Mr Rum Tan, founder of SmileTutor tuition agency, said fewer than 50 international students had engaged its services back in 2014, making up less than 5 per cent of its total clientele.
But from January to October this year, the number of international students who have been matched with private tutors for one-to-one lessons through the agency has swelled to close to 1,000, or about 20 per cent of its total client base.
The students mostly hail from Britain and Australia, and come from schools such as United World College South East Asia, Anglo-Chinese School (Independent) and Tanglin Trust School.
Three other centres or agencies also report similar trends.
Tuition supplements regular schooling
FEELING THE HEAT
Students (who) were formerly segregated from each other are now in direct competition, both for spaces in schools and for applications to university, and this would have led to the spread of the tuition culture.
DR YUEN WEI HAO, head of operations for the Singapore branch of tuition agency Elite IB Tutors, on the tuition trend.
FILLING IN GAPS
There's not enough time in the day (for the school) to teach everything it needs to teach.
PROFESSOR ANDREW DELIOS, whose 15-year-old son studying in an international school here has been attending tuition classes for maths for the past few years.
Mr Taimoor Ghazanfar, owner of Student's Inn, which has two outlets, in Orchard and one-north, said it started out with 15 international students taking tuition for IB in 2004. Now, there are about 300 of them.
Quintessential Education, which provides IB tuition, reported a 50 per cent increase in the number of its international students from last year, while international students made up six in 10 of the students who engaged the services of tuition agency Elite IB Tutors last year.
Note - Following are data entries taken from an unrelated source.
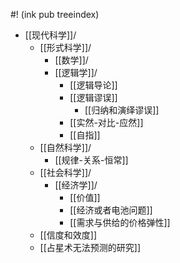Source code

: #! (ink pub treeindex)

- [[现代科学]]/
	- [[形式科学]]/
		- [[数学]]/
		- [[逻辑学]]/
			- [[逻辑导论]]
			- [[逻辑谬误]]
				- [[归纳和演绎谬误]]
			- [[实然-对比-应然]]
			- [[自指]]
	- [[自然科学]]/
		- [[规律-关系-恒常]]
	- [[社会科学]]/
		- [[经济学]]/
			- [[价值]]
			- [[经济或者电池问题]]
			- [[需求与供给的价格弹性]]
	- [[信度和效度]]
	- [[占星术无法预测的研究]]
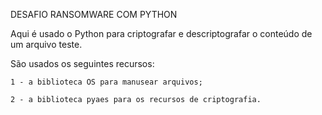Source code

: DESAFIO RANSOMWARE COM PYTHON

  Aqui é usado o Python para criptografar e descriptografar o conteúdo de um arquivo teste.
  
  São usados os seguintes recursos:
  
    1 - a biblioteca OS para manusear arquivos;
    
    2 - a biblioteca pyaes para os recursos de criptografia.
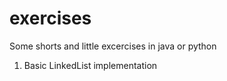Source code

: # exercises
Some shorts and little excercises in java or python

1. Basic LinkedList implementation
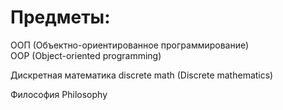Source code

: # Предметы:
ООП (Объектно-ориентированное программирование)<br>
OOP (Object-oriented programming)

Дискретная математика
discrete math (Discrete mathematics)

Философия
Philosophy
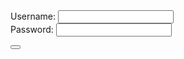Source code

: 
<!DOCTYPE html>
<html>
<body>

<form action="">
Username: <input type="text" name="user"><br>
Password: <input type="password" name="password">
</form>
<container direction="vertical" version="3" min-height="44" margin="3">
  <textfield name="User Name" height="40" label="User Name" margin="20" placeholder="Please Enter Your User Name" showclearbutton="true" halign="center" id="CA563B97-739C-70B4-F61E-3E1D858B573B" binding="Dataprovider1.user_name"></textfield>
  <textfield type="hidden" name="Password" height="40" label="Password" margin="20" placeholder="Please Enter Your Password" showclearbutton="false" halign="center" id="9445F156-0A06-E45F-493E-A71A32253A67" binding="Dataprovider1.text_field"></textfield>
  <button name="btnSubmit" width="120" value="Submit" height="44" label="" fontsize="14" margin="20" valign="right" size="14" halign="Center"></button>
</container>
  </body>
</html>
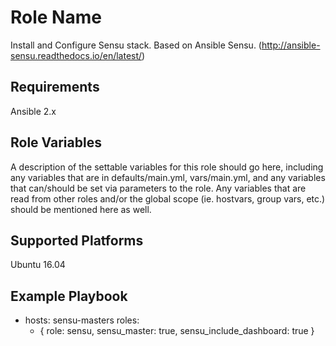 Role Name
=========

Install and Configure Sensu stack. Based on Ansible Sensu. (http://ansible-sensu.readthedocs.io/en/latest/)

Requirements
------------

Ansible 2.x 

Role Variables
--------------

A description of the settable variables for this role should go here, including any variables that are in defaults/main.yml, vars/main.yml, and any variables that can/should be set via parameters to the role. Any variables that are read from other roles and/or the global scope (ie. hostvars, group vars, etc.) should be mentioned here as well.

Supported Platforms
------------
Ubuntu 16.04


Example Playbook
----------------

  - hosts: sensu-masters
    roles:
      - { role: sensu, sensu_master: true, sensu_include_dashboard: true  }
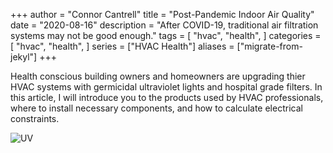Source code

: +++
author = "Connor Cantrell"
title = "Post-Pandemic Indoor Air Quality"
date = "2020-08-16"
description = "After COVID-19, traditional air filtration systems may not be good enough."
tags = [
    "hvac",
    "health",
]
categories = [
    "hvac",
    "health",
]
series = ["HVAC Health"]
aliases = ["migrate-from-jekyl"]
+++

Health conscious building owners and homeowners are upgrading thier HVAC systems with germicidal ultraviolet lights and hospital grade filters. In this article, I will introduce you to the products used by HVAC professionals, where to install necessary components, and how to calculate electrical constraints.
<!--more-->


![UV](/images/uv.jpg)


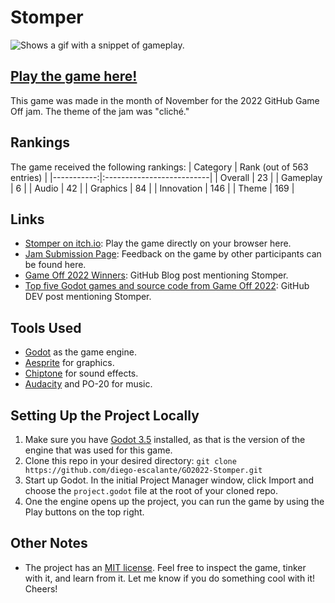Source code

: # Stomper

<picture>
  <source srcset="../assets/gameplay.gif?raw=true">
  <img alt="Shows a gif with a snippet of gameplay." src="../assets/gameplay.gif?raw=true">
</picture>

## [Play the game here!](https://diego-escalante.itch.io/stomper)
This game was made in the month of November for the 2022 GitHub Game Off jam. The theme of the jam was "cliché."

## Rankings
The game received the following rankings:
| Category   | Rank (out of 563 entries) |
|-----------:|:--------------------------|
| Overall    | 23                        |
| Gameplay   | 6                         |
| Audio      | 42                        |
| Graphics   | 84                        |
| Innovation | 146                       |
| Theme      | 169                       |

## Links
* [Stomper on itch.io](https://diego-escalante.itch.io/stomper): Play the game directly on your browser here.
* [Jam Submission Page](https://itch.io/jam/game-off-2022/rate/1775177): Feedback on the game by other participants can be found here.
* [Game Off 2022 Winners](https://github.blog/2023-01-13-game-off-2022-winners): GitHub Blog post mentioning Stomper.
* [Top five Godot games and source code from Game Off 2022](https://dev.to/github/top-five-godot-games-and-source-code-from-game-off-2022-3690): GitHub DEV post mentioning Stomper.

## Tools Used
* [Godot](https://godotengine.org/) as the game engine.
* [Aesprite](https://www.aseprite.org/) for graphics.
* [Chiptone](https://sfbgames.itch.io/chiptone) for sound effects.
* [Audacity](https://www.audacityteam.org/) and PO-20 for music.

## Setting Up the Project Locally
1. Make sure you have [Godot 3.5](https://godotengine.org/download/3.x) installed, as that is the version of the engine that was used for this game.
2. Clone this repo in your desired directory: `git clone https://github.com/diego-escalante/GO2022-Stomper.git`
3. Start up Godot. In the initial Project Manager window, click Import and choose the `project.godot` file at the root of your cloned repo.
4. One the engine opens up the project, you can run the game by using the Play buttons on the top right.

## Other Notes
* The project has an [MIT license](LICENSE). Feel free to inspect the game, tinker with it, and learn from it. Let me know if you do something cool with it! Cheers!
Dr Yuen Wei Hao, head of operations for the Singapore branch of Elite IB Tutors, said the increased popularity of the IB programme here may have contributed to this trend.
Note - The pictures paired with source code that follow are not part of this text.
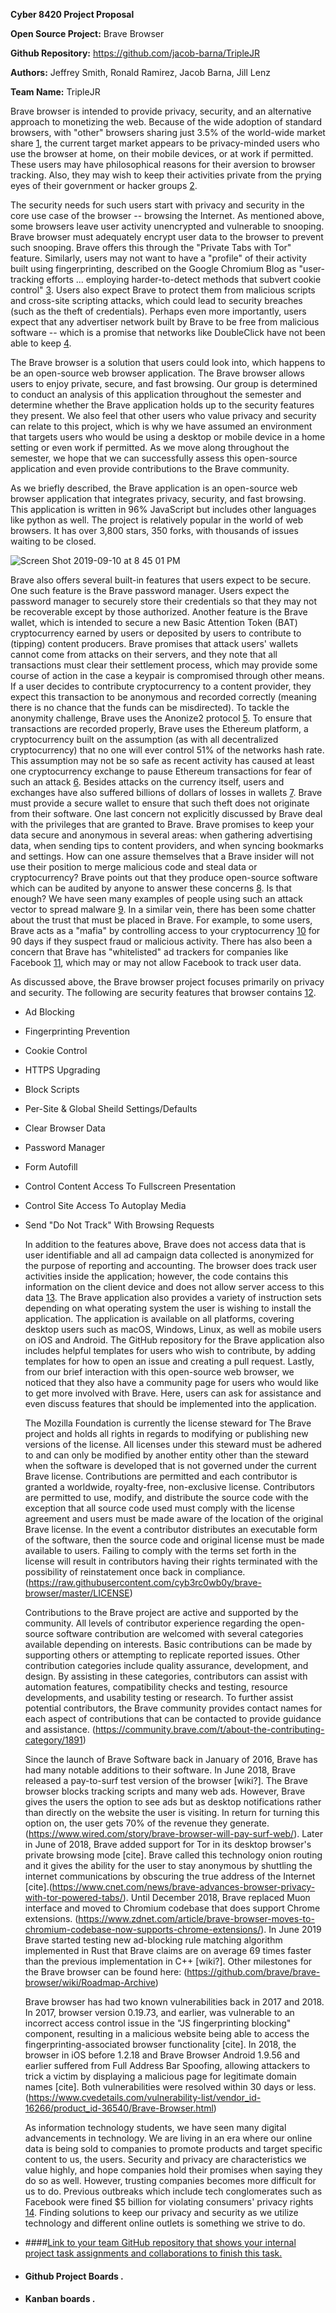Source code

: **Cyber 8420 Project Proposal**

**Open Source Project:** Brave Browser

**Github Repository:** https://github.com/jacob-barna/TripleJR

**Authors:** Jeffrey Smith, Ronald Ramirez, Jacob Barna, Jill Lenz

**Team Name:** TripleJR

  Brave browser is intended to provide privacy, security, and an alternative approach to monetizing the web. Because of the wide adoption of standard browsers, with "other" browsers sharing just 3.5% of the world-wide market share [1], the current target market appears to be privacy-minded users who use the browser at home, on their mobile devices, or at work if permitted. These users may have philosophical reasons for their aversion to browser tracking. Also, they may wish to keep their activities private from the prying eyes of their government or hacker groups [2].
  
  The security needs for such users start with privacy and security in the core use case of the browser -- browsing the Internet. As mentioned above, some browsers leave user activity unencrypted and vulnerable to snooping. Brave browser must adequately encrypt user data to the browser to prevent such snooping. Brave offers this through the "Private Tabs with Tor" feature. Similarly, users may not want to have a "profile" of their activity built using fingerprinting, described on the Google Chromium Blog as "user-tracking efforts ... employing harder-to-detect methods that subvert cookie control" [3]. Users also expect Brave to protect them from malicious scripts and cross-site scripting attacks, which could lead to security breaches (such as the theft of credentials). Perhaps even more importantly, users expect that any advertiser network built by Brave to be free from malicious software -- which is a promise that networks like DoubleClick have not been able to keep [4]. 
  
  The Brave browser is a solution that users could look into, which happens to be an open-source web browser application. The Brave browser allows users to enjoy private, secure, and fast browsing. Our group is determined to conduct an analysis of this application throughout the semester and determine whether the Brave application holds up to the security features they present. We also feel that other users who value privacy and security can relate to this project, which is why we have assumed an environment that targets users who would be using a desktop or mobile device in a home setting or even work if permitted. As we move along throughout the semester, we hope that we can successfully assess this open-source application and even provide contributions to the Brave community.
  
  As we briefly described, the Brave application is an open-source web browser application that integrates privacy, security, and fast browsing. This application is written in 96% JavaScript but includes other languages like python as well. The project is relatively popular in the world of web browsers. It has over 3,800 stars, 350 forks, with thousands of issues waiting to be closed.
 
![Screen Shot 2019-09-10 at 8 45 01 PM](https://user-images.githubusercontent.com/45551925/64661891-1647a180-d40c-11e9-8586-6819ef990b05.png)

  Brave also offers several built-in features that users expect to be secure. One such feature is the Brave password manager. Users expect the password manager to securely store their credentials so that they may not be recoverable except by those authorized. Another feature is the Brave wallet, which is intended to secure a new Basic Attention Token (BAT) cryptocurrency earned by users or deposited by users to contribute to (tipping) content producers. Brave promises that attack users' wallets cannot come from attacks on their servers, and they note that all transactions must clear their settlement process, which may provide some course of action in the case a keypair is compromised through other means. If a user decides to contribute cryptocurrency to a content provider, they expect this transaction to be anonymous and recorded correctly (meaning there is no chance that the funds can be misdirected). To tackle the anonymity challenge, Brave uses the Anonize2 protocol [5]. To ensure that transactions are recorded properly, Brave uses the Ethereum platform, a cryptocurrency built on the assumption (as with all decentralized cryptocurrency) that no one will ever control 51% of the networks hash rate. This assumption may not be so safe as recent activity has caused at least one cryptocurrency exchange to pause Ethereum transactions for fear of such an attack [6]. Besides attacks on the currency itself, users and exchanges have also suffered billions of dollars of losses in wallets [7]. Brave must provide a secure wallet to ensure that such theft does not originate from their software. One last concern not explicitly discussed by Brave deal with the privileges that are granted to Brave. Brave promises to keep your data secure and anonymous in several areas: when gathering advertising data, when sending tips to content providers, and when syncing bookmarks and settings. How can one assure themselves that a Brave insider will not use their position to merge malicious code and steal data or cryptocurrency? Brave points out that they produce open-source software which can be audited by anyone to answer these concerns [8]. Is that enough? We have seen many examples of people using such an attack vector to spread malware [9]. In a similar vein, there has been some chatter about the trust that must be placed in Brave. For example, to some users, Brave acts as a "mafia" by controlling access to your cryptocurrency [10] for 90 days if they suspect fraud or malicious activity. There has also been a concern that Brave has "whitelisted" ad trackers for companies like Facebook [11], which may or may not allow Facebook to track user data. 
  
  As discussed above, the Brave browser project focuses primarily on privacy and security. The following are security features that browser contains [12].
 
* Ad Blocking
* Fingerprinting Prevention
* Cookie Control
* HTTPS Upgrading
* Block Scripts
* Per-Site & Global Sheild Settings/Defaults
* Clear Browser Data
* Password Manager
* Form Autofill
* Control Content Access To Fullscreen Presentation
* Control Site Access To Autoplay Media
* Send "Do Not Track" With Browsing Requests
 
  In addition to the features above, Brave does not access data that is user identifiable and all ad campaign data collected is anonymized for the purpose of reporting and accounting. The browser does track user activities inside the application; however, the code contains this information on the client device and does not allow server access to this data [13]. The Brave application also provides a variety of instruction sets depending on what operating system the user is wishing to install the application. The application is available on all platforms, covering desktop users such as macOS, Windows, Linux, as well as mobile users on iOS and Android. The GitHub repository for the Brave application also includes helpful templates for users who wish to contribute, by adding templates for how to open an issue and creating a pull request. Lastly, from our brief interaction with this open-source web browser, we noticed that they also have a community page for users who would like to get more involved with Brave. Here, users can ask for assistance and even discuss features that should be implemented into the application.  
  
  The Mozilla Foundation is currently the license steward for The Brave project and holds all rights in regards to modifying or publishing new versions of the license. All licenses under this steward must be adhered to and can only be modified by another entity other than the steward when the software is developed that is not governed under the current Brave license. Contributions are permitted and each contributor is granted a worldwide, royalty-free, non-exclusive license. Contributors are permitted to use, modify, and distribute the source code with the exception that all source code used must comply with the license agreement and users must be made aware of the location of the original Brave license. In the event a contributor distributes an executable form of the software, then the source code and original license must be made available to users. Failing to comply with the terms set forth in the license will result in contributors having their rights terminated with the possibility of reinstatement once back in compliance. (https://raw.githubusercontent.com/cyb3rc0wb0y/brave-browser/master/LICENSE)
  
  Contributions to the Brave project are active and supported by the community. All levels of contributor experience regarding the open-source software contribution are welcomed with several categories available depending on interests. Basic contributions can be made by supporting others or attempting to replicate reported issues. Other contribution categories include quality assurance, development, and design. By assisting in these categories, contributors can assist with automation features, compatibility checks and testing, resource developments, and usability testing or research. To further assist potential contributors, the Brave community provides contact names for each aspect of contributions that can be contacted to provide guidance and assistance. (https://community.brave.com/t/about-the-contributing-category/1891)
  
  Since the launch of Brave Software back in January of 2016, Brave has had many notable additions to their software. In June 2018, Brave released a pay-to-surf test version of the browser [wiki?]. The Brave browser blocks tracking scripts and many web ads. However, Brave gives the users the option to see ads but as desktop notifications rather than directly on the website the user is visiting. In return for turning this option on, the user gets 70% of the revenue they generate. (https://www.wired.com/story/brave-browser-will-pay-surf-web/). Later in June of 2018, Brave added support for Tor in its desktop browser's private browsing mode [cite]. Brave called this technology onion routing and it gives the ability for the user to stay anonymous by shuttling the internet communications by obscuring the true address of the Internet [cite].(https://www.cnet.com/news/brave-advances-browser-privacy-with-tor-powered-tabs/). Until December 2018, Brave replaced Muon interface and moved to Chromium codebase that does support Chrome extensions. (https://www.zdnet.com/article/brave-browser-moves-to-chromium-codebase-now-supports-chrome-extensions/). In June 2019 Brave started testing new ad-blocking rule matching algorithm implemented in Rust that Brave claims are on average 69 times faster than the previous implementation in C++ [wiki?]. Other milestones for the Brave browser can be found here: (https://github.com/brave/brave-browser/wiki/Roadmap-Archive)
  
  Brave browser has had two known vulnerabilities back in 2017 and 2018. In 2017, browser version 0.19.73, and earlier, was vulnerable to an incorrect access control issue in the "JS fingerprinting blocking" component, resulting in a malicious website being able to access the fingerprinting-associated browser functionality [cite]. In 2018, the browser in iOS before 1.2.18 and Brave Browser Android 1.9.56 and earlier suffered from Full Address Bar Spoofing, allowing attackers to trick a victim by displaying a malicious page for legitimate domain names [cite]. Both vulnerabilities were resolved within 30 days or less. (https://www.cvedetails.com/vulnerability-list/vendor_id-16266/product_id-36540/Brave-Browser.html)
  
  As information technology students, we have seen many digital advancements in technology. We are living in an era where our online data is being sold to companies to promote products and target specific content to us, the users. Security and privacy are characteristics we value highly, and hope companies hold their promises when saying they do so as well. However, trusting companies becomes more difficult for us to do. Previous outbreaks which include tech conglomerates such as Facebook were fined $5 billion for violating consumers' privacy rights [14]. Finding solutions to keep our privacy and security as we utilize technology and different online outlets is something we strive to do. 

* ####[Link to your team GitHub repository that shows your internal project task assignments and collaborations to finish this task.](https://github.com/jacob-barna/TripleJR)
* #### Github Project Boards . 
* #### Kanban boards . 

[1]: https://gs.statcounter.com/browser-market-share#monthly-200901-201905
[2]: https://www.fastcompany.com/3058432/the-top-3-web-browsers-in-china-leave-users-vulnerable-report-says
[3]: https://blog.chromium.org/2019/05/improving-privacy-and-security-on-web.html
[4]: https://www.forbes.com/sites/leemathews/2018/01/26/hackers-abuse-google-ad-network-to-spread-malware-that-mines-cryptocurrency/
[5]: https://anonize.org/
[6]: https://cointelegraph.com/news/ethereum-classic-51-attack-the-reality-of-proof-of-work
[7]: https://www.computerworld.com/article/3389678/whats-a-crypto-wallet-and-does-it-manage-digital-currency.html
[8]: https://brave.com/faq/#concerns
[9]: https://hackaday.com/2018/10/31/when-good-software-goes-bad-malware-in-open-source/
[10]: https://thenextweb.com/hardfork/2018/11/23/brave-blockchain-cryptocurrency-browser/
[11]: https://nakedsecurity.sophos.com/2019/02/12/privacy-browser-braves-user-concern-over-facebook-whitelist/
[12]: https://brave.com/features/
[13]: https://brave.com/faq/
[14]: https://www.usatoday.com/story/tech/news/2019/07/24/facebook-pay-record-5-billion-fine-u-s-privacy-violations/1812499001/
Some local international schools offering the IB programme, such as St Joseph's Institution International, see a mix of both local and foreign students.
"Students (who) were formerly segregated from each other are now in direct competition, both for spaces in schools and for applications to university, and this would have led to the spread of the tuition culture from local to international students and families," noted Dr Yuen.
Mr Shaun Lim, a partner at Quintessential Education, said the "kiasu" (Hokkien for "a fear of losing out") culture may have caught on among international students, given that the curricula in schools have become "increasingly diverse and complicated".
However, Dr Yuen added that unlike many local students, most international students that he sees are not getting tuition for the sake of it, and are merely hoping to address gaps in their knowledge at school.
Mr Sachin Thukral, 43, who works in an IT company, has a 15-year-old daughter in an international school here who has taken tuition for mathematics and a few other subjects.
"She was already good in her studies, but because there was a change in academic expectations and the style of teaching in the new system, she needed some extra help," he said.
Even though tuition is not unheard of in his native India, he said that it is more common here.
"I see a lot more kids going for tuition here, and (the tuition industry) in Singapore is much more organised."
Professor Andrew Delios, who teaches at the National University of Singapore's business school, said that his 15-year-old son, who studies in an international school here, has been attending tuition classes for maths for the past few years.
The Canadian said that his main motivation for sending his child for tuition was not for fear of losing out to others, but about making sure that he has extra time to focus on subjects in his core curriculum that he is weak in.
"There's not enough time in the day (for the school) to teach everything it needs to teach."